Collected data
# # #
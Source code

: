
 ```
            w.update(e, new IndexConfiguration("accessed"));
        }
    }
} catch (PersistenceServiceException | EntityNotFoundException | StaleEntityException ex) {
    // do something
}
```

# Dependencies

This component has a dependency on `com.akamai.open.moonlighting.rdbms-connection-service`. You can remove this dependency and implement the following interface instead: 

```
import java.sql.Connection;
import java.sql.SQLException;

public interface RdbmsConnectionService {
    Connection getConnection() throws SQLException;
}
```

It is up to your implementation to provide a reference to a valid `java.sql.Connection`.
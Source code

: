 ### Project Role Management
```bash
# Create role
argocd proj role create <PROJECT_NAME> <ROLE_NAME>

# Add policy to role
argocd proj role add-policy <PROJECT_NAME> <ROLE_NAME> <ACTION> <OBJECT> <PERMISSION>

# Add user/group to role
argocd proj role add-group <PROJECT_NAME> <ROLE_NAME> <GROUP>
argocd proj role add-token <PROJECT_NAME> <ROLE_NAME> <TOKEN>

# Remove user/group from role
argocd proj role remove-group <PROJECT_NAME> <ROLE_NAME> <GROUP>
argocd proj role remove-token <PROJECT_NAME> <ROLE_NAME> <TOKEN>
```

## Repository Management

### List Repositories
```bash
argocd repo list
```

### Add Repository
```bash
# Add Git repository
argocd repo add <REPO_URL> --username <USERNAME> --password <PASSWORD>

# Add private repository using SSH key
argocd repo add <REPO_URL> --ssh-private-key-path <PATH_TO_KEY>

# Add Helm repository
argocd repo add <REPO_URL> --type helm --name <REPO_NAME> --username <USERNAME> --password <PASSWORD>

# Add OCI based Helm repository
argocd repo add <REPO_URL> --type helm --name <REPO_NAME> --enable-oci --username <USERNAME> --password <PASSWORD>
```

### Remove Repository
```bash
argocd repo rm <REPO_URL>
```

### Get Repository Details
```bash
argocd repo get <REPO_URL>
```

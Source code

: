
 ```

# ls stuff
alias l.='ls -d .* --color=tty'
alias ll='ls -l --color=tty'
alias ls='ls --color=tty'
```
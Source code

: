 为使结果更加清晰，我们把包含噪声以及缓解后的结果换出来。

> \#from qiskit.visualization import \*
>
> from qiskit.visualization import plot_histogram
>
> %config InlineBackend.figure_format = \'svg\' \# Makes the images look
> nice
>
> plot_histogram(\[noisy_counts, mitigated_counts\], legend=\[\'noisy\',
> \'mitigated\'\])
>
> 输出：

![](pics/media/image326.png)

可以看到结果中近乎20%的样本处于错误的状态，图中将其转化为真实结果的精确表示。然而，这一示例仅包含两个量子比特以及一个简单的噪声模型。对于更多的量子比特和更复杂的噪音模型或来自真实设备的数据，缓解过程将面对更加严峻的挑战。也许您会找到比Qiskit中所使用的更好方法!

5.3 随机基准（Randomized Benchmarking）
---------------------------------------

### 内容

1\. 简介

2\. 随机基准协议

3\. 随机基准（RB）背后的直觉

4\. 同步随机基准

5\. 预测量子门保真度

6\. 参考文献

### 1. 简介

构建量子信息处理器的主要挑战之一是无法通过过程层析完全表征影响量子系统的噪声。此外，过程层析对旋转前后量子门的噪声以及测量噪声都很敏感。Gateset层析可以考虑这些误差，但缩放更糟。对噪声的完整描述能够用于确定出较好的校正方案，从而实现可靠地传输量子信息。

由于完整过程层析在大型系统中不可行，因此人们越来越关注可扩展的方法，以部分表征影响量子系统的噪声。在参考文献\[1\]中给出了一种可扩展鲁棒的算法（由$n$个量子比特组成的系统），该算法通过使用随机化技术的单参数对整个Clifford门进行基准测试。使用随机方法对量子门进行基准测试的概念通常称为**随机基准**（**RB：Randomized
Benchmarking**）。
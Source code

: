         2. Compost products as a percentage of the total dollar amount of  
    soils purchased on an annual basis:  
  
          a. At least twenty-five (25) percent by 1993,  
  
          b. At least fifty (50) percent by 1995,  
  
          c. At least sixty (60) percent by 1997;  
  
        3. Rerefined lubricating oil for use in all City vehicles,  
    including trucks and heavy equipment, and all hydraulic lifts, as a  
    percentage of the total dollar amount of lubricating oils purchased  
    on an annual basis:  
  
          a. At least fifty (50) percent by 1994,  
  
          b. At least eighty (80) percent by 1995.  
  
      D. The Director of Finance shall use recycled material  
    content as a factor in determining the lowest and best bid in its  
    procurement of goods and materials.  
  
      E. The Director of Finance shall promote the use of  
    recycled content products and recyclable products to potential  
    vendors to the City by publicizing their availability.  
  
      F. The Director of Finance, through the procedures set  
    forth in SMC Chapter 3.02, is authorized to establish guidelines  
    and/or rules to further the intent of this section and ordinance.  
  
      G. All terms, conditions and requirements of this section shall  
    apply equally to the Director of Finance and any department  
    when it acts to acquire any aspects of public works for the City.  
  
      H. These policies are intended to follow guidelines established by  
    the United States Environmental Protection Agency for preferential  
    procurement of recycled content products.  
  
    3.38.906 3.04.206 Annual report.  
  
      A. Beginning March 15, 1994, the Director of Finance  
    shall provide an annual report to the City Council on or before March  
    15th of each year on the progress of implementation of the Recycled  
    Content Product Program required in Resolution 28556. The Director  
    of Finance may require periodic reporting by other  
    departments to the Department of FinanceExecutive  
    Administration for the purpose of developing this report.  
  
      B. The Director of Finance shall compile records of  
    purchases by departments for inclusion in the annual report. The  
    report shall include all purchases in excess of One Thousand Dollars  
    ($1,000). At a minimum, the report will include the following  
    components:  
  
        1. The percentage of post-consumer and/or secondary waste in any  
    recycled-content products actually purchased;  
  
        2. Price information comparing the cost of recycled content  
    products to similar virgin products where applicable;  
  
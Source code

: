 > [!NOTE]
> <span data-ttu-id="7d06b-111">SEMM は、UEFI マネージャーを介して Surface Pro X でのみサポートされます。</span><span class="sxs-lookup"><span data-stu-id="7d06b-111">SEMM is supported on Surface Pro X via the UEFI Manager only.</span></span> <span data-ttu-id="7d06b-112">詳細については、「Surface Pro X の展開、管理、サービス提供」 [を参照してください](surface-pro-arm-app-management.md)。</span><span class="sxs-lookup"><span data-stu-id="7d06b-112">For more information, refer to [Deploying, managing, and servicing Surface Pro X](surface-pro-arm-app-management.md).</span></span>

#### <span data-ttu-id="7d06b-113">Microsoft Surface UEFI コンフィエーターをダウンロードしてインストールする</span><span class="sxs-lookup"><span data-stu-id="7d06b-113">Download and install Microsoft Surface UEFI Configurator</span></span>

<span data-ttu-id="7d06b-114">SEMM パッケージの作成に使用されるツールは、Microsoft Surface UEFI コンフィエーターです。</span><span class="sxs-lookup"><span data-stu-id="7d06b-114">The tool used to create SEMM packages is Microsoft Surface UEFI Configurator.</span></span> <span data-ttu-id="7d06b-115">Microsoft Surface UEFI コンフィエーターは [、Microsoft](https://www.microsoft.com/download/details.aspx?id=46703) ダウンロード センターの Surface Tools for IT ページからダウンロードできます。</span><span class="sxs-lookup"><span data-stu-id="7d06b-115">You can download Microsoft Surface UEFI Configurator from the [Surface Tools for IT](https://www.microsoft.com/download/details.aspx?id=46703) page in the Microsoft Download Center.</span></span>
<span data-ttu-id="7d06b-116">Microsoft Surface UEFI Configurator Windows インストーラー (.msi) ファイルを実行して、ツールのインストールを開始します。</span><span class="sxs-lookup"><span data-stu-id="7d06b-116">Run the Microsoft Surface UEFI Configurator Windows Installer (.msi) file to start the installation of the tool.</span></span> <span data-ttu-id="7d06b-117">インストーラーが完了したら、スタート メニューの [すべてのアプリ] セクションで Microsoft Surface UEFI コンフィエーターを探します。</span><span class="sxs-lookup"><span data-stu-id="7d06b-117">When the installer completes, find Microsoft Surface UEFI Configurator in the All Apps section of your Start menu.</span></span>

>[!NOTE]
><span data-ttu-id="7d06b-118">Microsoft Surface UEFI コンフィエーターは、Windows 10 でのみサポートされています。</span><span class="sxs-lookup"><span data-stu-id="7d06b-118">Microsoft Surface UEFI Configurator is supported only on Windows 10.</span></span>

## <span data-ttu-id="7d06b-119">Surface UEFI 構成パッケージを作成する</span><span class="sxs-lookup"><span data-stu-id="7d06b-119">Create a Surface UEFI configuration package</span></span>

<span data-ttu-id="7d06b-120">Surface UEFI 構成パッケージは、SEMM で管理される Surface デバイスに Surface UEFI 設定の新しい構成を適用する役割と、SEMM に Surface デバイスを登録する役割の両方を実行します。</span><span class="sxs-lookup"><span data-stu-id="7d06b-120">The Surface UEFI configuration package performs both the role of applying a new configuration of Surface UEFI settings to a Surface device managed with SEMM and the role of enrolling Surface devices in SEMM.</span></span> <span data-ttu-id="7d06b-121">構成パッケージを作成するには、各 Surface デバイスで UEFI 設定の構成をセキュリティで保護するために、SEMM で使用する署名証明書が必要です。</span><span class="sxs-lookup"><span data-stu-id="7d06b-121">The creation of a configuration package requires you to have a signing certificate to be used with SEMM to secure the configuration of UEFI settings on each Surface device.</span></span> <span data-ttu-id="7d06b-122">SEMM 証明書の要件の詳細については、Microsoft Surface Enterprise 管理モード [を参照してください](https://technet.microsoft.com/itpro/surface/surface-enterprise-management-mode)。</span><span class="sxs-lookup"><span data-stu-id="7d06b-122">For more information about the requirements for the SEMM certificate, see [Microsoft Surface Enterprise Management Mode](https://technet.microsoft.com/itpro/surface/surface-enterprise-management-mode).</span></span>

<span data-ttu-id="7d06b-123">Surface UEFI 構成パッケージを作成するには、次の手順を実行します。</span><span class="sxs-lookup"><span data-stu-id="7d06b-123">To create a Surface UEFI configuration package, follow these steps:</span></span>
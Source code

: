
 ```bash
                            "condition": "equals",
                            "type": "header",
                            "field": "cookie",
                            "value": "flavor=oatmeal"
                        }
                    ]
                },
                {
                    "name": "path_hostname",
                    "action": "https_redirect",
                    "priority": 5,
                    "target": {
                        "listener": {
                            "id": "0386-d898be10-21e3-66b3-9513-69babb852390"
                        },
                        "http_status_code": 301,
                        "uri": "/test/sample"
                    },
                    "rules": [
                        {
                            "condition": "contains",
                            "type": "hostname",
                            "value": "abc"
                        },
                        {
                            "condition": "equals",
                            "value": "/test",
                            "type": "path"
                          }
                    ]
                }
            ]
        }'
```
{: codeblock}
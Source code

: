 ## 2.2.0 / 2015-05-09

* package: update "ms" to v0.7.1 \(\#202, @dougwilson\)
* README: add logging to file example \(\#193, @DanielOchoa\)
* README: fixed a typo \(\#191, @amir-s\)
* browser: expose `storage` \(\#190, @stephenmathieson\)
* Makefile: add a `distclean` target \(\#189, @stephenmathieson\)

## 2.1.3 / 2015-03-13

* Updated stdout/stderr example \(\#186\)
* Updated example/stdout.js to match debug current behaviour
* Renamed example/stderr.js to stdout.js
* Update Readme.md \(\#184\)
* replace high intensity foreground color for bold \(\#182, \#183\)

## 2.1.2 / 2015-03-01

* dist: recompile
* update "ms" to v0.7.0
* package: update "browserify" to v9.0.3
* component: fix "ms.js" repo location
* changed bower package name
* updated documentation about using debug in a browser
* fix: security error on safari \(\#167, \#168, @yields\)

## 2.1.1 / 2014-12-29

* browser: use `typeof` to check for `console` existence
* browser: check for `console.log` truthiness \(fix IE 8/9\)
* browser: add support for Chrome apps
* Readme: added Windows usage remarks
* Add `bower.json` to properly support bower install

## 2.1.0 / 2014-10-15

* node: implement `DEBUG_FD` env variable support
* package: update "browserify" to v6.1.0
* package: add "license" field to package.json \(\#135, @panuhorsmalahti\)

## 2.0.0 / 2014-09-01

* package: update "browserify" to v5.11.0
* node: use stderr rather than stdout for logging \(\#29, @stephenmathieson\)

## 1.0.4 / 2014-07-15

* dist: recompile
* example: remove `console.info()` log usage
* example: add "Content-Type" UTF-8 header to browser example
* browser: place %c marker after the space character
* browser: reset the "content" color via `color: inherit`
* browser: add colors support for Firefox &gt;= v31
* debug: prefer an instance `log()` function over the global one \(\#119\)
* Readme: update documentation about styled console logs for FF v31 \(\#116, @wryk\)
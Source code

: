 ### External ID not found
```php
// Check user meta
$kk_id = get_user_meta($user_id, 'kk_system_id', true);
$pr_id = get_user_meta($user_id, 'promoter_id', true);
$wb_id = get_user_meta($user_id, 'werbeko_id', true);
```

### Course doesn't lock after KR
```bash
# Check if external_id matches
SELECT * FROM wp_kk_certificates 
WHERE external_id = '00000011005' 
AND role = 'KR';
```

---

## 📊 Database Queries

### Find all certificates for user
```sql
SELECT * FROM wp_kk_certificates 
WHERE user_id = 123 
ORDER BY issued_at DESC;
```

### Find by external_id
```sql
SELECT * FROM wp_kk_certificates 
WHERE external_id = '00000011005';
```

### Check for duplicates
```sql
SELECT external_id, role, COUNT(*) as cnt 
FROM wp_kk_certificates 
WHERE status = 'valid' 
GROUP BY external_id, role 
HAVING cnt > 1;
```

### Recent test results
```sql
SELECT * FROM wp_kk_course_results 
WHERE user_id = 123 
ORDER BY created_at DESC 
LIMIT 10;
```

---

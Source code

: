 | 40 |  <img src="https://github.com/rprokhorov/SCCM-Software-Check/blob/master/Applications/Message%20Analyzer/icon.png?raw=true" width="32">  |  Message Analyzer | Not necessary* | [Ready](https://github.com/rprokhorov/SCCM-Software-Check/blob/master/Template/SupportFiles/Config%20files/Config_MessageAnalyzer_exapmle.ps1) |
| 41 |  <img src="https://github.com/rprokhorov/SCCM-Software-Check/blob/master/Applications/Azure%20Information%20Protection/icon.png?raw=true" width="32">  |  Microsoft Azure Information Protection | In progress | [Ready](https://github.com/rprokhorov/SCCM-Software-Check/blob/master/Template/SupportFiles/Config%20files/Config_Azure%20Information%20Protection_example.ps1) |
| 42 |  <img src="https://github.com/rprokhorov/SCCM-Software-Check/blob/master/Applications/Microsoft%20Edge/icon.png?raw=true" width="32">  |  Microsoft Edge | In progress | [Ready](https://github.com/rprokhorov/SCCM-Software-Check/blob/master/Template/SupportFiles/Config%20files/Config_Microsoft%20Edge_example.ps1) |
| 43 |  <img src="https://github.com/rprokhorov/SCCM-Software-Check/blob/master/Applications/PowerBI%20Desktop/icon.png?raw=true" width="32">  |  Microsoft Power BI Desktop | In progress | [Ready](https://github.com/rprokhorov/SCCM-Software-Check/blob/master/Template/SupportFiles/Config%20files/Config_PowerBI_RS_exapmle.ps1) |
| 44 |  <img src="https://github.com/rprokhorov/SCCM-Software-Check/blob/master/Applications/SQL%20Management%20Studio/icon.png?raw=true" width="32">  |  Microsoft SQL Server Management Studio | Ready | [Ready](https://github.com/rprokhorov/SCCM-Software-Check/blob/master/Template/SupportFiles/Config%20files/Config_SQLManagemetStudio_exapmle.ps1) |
# # #
PROBLEM REQUIREMENTS:
In which lines of the records does the word "alias" appear? Copy each of them.

RESPONSE:
alias l.='ls -d .* --color=tty'
alias ll='ls -l --color=tty'
alias ls='ls --color=tty'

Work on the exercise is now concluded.